• ACTION ITEM: The listing is to be repeated exactly, and its pictures are to be left out.

• AVAILABLE DATA:
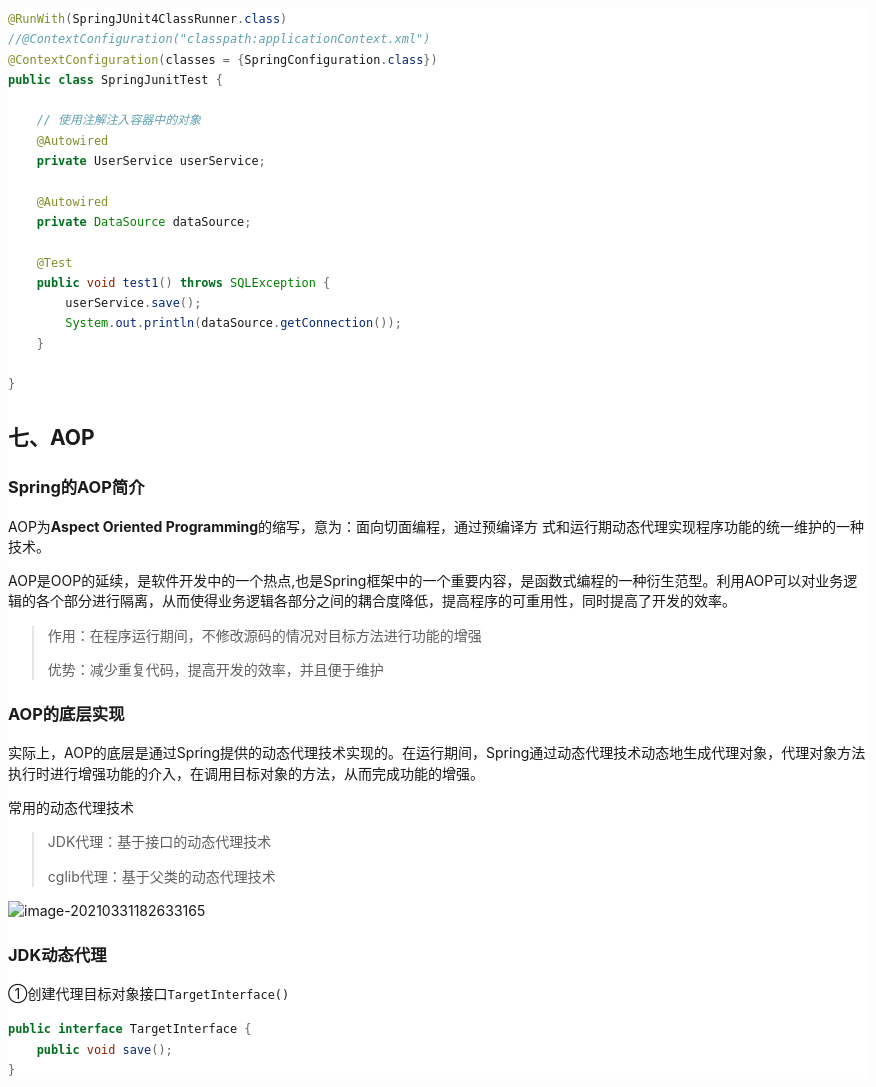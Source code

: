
 ```java
@RunWith(SpringJUnit4ClassRunner.class)
//@ContextConfiguration("classpath:applicationContext.xml")
@ContextConfiguration(classes = {SpringConfiguration.class})
public class SpringJunitTest {

    // 使用注解注入容器中的对象
    @Autowired
    private UserService userService;

    @Autowired
    private DataSource dataSource;

    @Test
    public void test1() throws SQLException {
        userService.save();
        System.out.println(dataSource.getConnection());
    }

}
```

## 七、AOP

### Spring的AOP简介

AOP为**Aspect Oriented Programming**的缩写，意为：面向切面编程，通过预编译方 式和运行期动态代理实现程序功能的统一维护的一种技术。

AOP是OOP的延续，是软件开发中的一个热点,也是Spring框架中的一个重要内容，是函数式编程的一种衍生范型。利用AOP可以对业务逻辑的各个部分进行隔离，从而使得业务逻辑各部分之间的耦合度降低，提高程序的可重用性，同时提高了开发的效率。

> 作用：在程序运行期间，不修改源码的情况对目标方法进行功能的增强
>
> 优势：减少重复代码，提高开发的效率，并且便于维护

### AOP的底层实现

实际上，AOP的底层是通过Spring提供的动态代理技术实现的。在运行期间，Spring通过动态代理技术动态地生成代理对象，代理对象方法执行时进行增强功能的介入，在调用目标对象的方法，从而完成功能的增强。

常用的动态代理技术

> JDK代理：基于接口的动态代理技术
>
> cglib代理：基于父类的动态代理技术

![image-20210331182633165](https://i.loli.net/2021/03/31/AlDjWpedkzQn8Cf.png)

### JDK动态代理

①创建代理目标对象接口`TargetInterface()`

```java
public interface TargetInterface {
    public void save();
}
```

• FINAL ANSWER:
Source code

:
 ```java
@RunWith(SpringJUnit4ClassRunner.class)
//@ContextConfiguration("classpath:applicationContext.xml")
@ContextConfiguration(classes = {SpringConfiguration.class})
public class SpringJunitTest {

    // 使用注解注入容器中的对象
    @Autowired
    private UserService userService;

    @Autowired
    private DataSource dataSource;

    @Test
    public void test1() throws SQLException {
        userService.save();
        System.out.println(dataSource.getConnection());
    }

}
```

## 七、AOP

### Spring的AOP简介

AOP为**Aspect Oriented Programming**的缩写，意为：面向切面编程，通过预编译方 式和运行期动态代理实现程序功能的统一维护的一种技术。

AOP是OOP的延续，是软件开发中的一个热点,也是Spring框架中的一个重要内容，是函数式编程的一种衍生范型。利用AOP可以对业务逻辑的各个部分进行隔离，从而使得业务逻辑各部分之间的耦合度降低，提高程序的可重用性，同时提高了开发的效率。

> 作用：在程序运行期间，不修改源码的情况对目标方法进行功能的增强
>
> 优势：减少重复代码，提高开发的效率，并且便于维护

### AOP的底层实现

实际上，AOP的底层是通过Spring提供的动态代理技术实现的。在运行期间，Spring通过动态代理技术动态地生成代理对象，代理对象方法执行时进行增强功能的介入，在调用目标对象的方法，从而完成功能的增强。

常用的动态代理技术

> JDK代理：基于接口的动态代理技术
>
> cglib代理：基于父类的动态代理技术

![image-20210331182633165](https://i.loli.net/2021/03/31/AlDjWpedkzQn8Cf.png)

### JDK动态代理

①创建代理目标对象接口`TargetInterface()`

```java
public interface TargetInterface {
    public void save();
}
```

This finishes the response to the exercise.